Iconic curator: Okwui Enwezor

Okwui Enwezor, Director, 56th Venice Biennale attends the 2014 Frieze New York Art Fair at Randall's Island on May 9, 2014 in New York City. (Photo by Paul Zimmerman/Getty Images)

Often credited for turning global attention to the rich and expansive art of the Global South, he battled fiercely against the deeply embedded and reductive nature of the Euro- and Western-centric art world. This week, our Maverick Life Art School series takes a closer look at the undeniably iconic Okwui Enwezor

Curator: Okwuchukwu Emmanuel Enwezor (1963-2019)

Born: Calabar, Nigeria 

Okwui Enwezor 

“How Okwui Enwezor Changed the Artworld”, reads the title of a 2014 Wall Street Journal Article. A headline of the same name was published later in the Frieze Magazine. In The Guardian, he was called “Giant of the Art World” while The New York Times coined Enwezor “the Curator Who Remapped the Artworld”, and the “Curator Who Shaped a Global View of Contemporary Art”. The list goes on.

Suffice it to say, Okwui Enwezor, a poet, art critic, art historian and curator, was a man of astonishing and global influence — an art world giant, whose legacy has not, and probably will not, be forgotten for many years to come. 

Born on 23 October 1963 in Calabar, a port city in the South of Nigeria, Enwezor was part of an affluent Igbo family. The reality of the Biafran war (1967-70) meant that much of his childhood was spent moving around to avoid conflict; the family eventually settled in the eastern Nigerian city of Enugu. 

The constant displacement and uncertain state that the war caused his family taught Enwezor “what it means to be the Other, even within the rooms of one’s own home”, he told the New York Times Magazine in 2002. Empathy for this positionality was a running thread throughout the rest of his astounding accomplishments, particularly his curatorial practice, which, for the most part, worked to centralise art that was considered peripheral at the time. 

Theaster Gates, Spike Lee, Okwui Enwezor and Dee Rees attend Theaster Gates, Spike Lee and Dee Rees, in conversation with Okwui Enwezor, for the presentation of film program ‘Soggettiva Theaster Gates’ at Fondazione Prada on September 21, 2018 in Milan, It (Photo by Elisabetta Villa/Getty Images)

At age 19, Enwezor moved to the Bronx in New York City to begin his studies in political science at what is now called New Jersey City University. Later he moved to downtown Manhattan, where he became immersed in the art scene of the bustling city, reading poetry at bars and attending gallery openings. 

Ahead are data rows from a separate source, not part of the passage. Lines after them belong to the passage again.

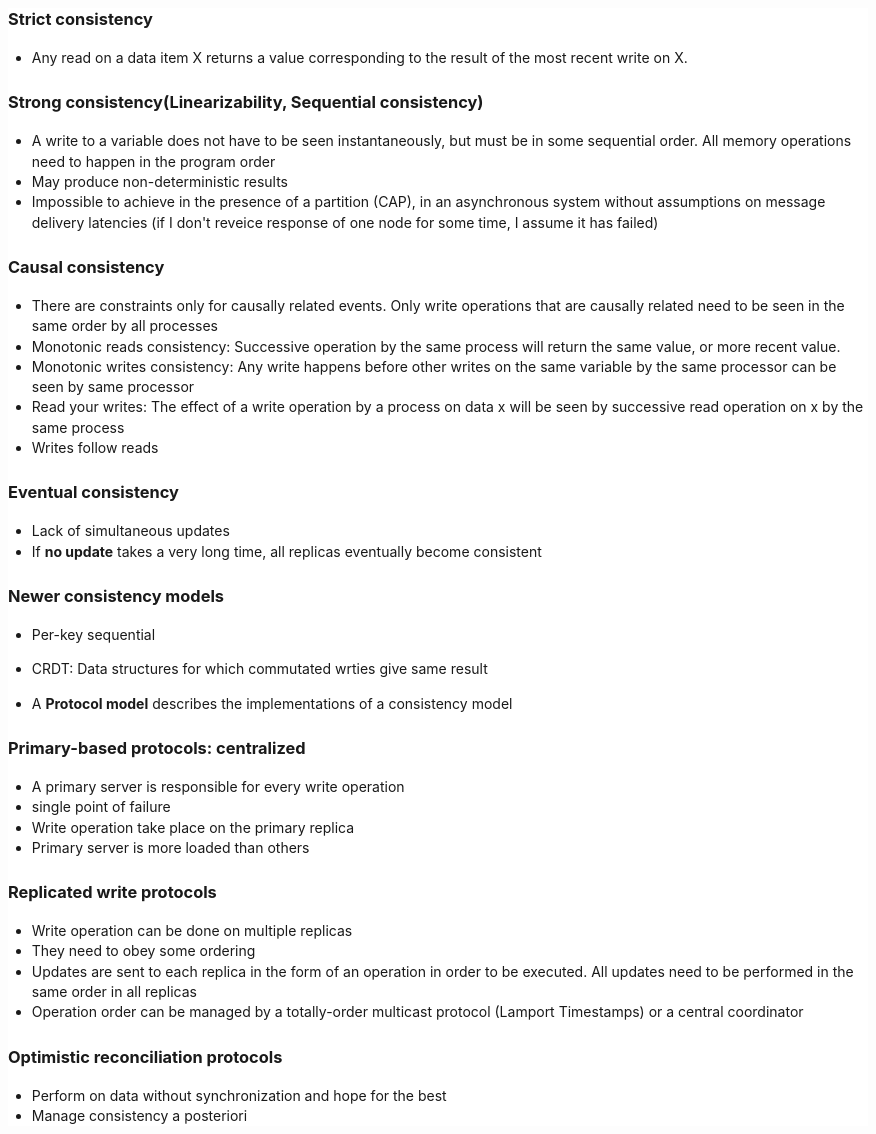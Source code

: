 
### Strict consistency 
* Any read on a data item X returns a value corresponding to the result of the most recent write on X.

### Strong consistency(Linearizability, Sequential consistency)
* A write to a variable does not have to be seen instantaneously, but must be in some sequential order. All memory operations need to happen in the program order
* May produce non-deterministic results
* Impossible to achieve in the presence of a partition (CAP), in an asynchronous system without assumptions on message delivery latencies (if I don't reveice response of one node for some time, I assume it has failed)

### Causal consistency
* There are constraints only for causally related events. Only write operations that are causally related need to be seen in the same order by all processes
* Monotonic reads consistency: Successive operation by the same process will return the same value, or more recent value.
* Monotonic writes consistency: Any write happens before other writes on the same variable by the same processor can be seen by same processor
* Read your writes: The effect of a write operation by a process on data x will be seen by successive read operation on x by the same process
* Writes follow reads

### Eventual consistency
* Lack of simultaneous updates
* If **no update** takes a very long time, all replicas eventually become consistent

### Newer consistency models
* Per-key sequential
* CRDT: Data structures for which commutated wrties give same result

* A **Protocol model** describes the implementations of a consistency model

### Primary-based protocols: centralized
* A primary server is responsible for every write operation
* single point of failure
* Write operation take place on the primary replica
* Primary server is more loaded than others

### Replicated write protocols
* Write operation can be done on multiple replicas
* They need to obey some ordering
* Updates are sent to each replica in the form of an operation in order to be executed. All updates need to be performed in the same order in all replicas
* Operation order can be managed by a totally-order multicast protocol (Lamport Timestamps) or a central coordinator

### Optimistic reconciliation protocols
  * Perform on data without synchronization and hope for the best
  * Manage consistency a posteriori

“What was apparent,” he told the New York Times in this article, “was that most Americans I knew and met were not actually worldly at all, but utter provincials in a very affluent but unjust society.” It was at this point that Enwezor noticed a gaping hole in the conversations taking place in the art world. Nobody was talking about African art. Or Chinese art. Or Middle Eastern art. Art world rhetoric was shamefully, reductively, and narrowly zoomed in on Western art. 

This proved to be a fact that he aspired to change. 

In 1994, Enwezor, along with Okeke-Agulu, Salah M Hassan and Olu Oguibe, started Nka: Journal of Contemporary African Art. According to its website, the journal (still published today), advocates for art rooted in Africa, but on a global scale. It was perhaps the first of its kind and became relatively popular in New York and other art hubs around the world. 

In 1996, Enwezor had his first breakthrough as a curator, putting together a show at the esteemed Solomon R Guggenheim Museum, called “In/Sight: African Photographers 1940 to the Present”. Featuring 30 African photographers, the exhibition “heralded a new vision of African art — a uniquely African vision – through a distinctly nontraditional medium” (according to Adam Shatz of the New York Times.) It was a show about Africa by contemporary African artists, and it challenged long-standing, misguided Western conceptions about the multifaceted continent.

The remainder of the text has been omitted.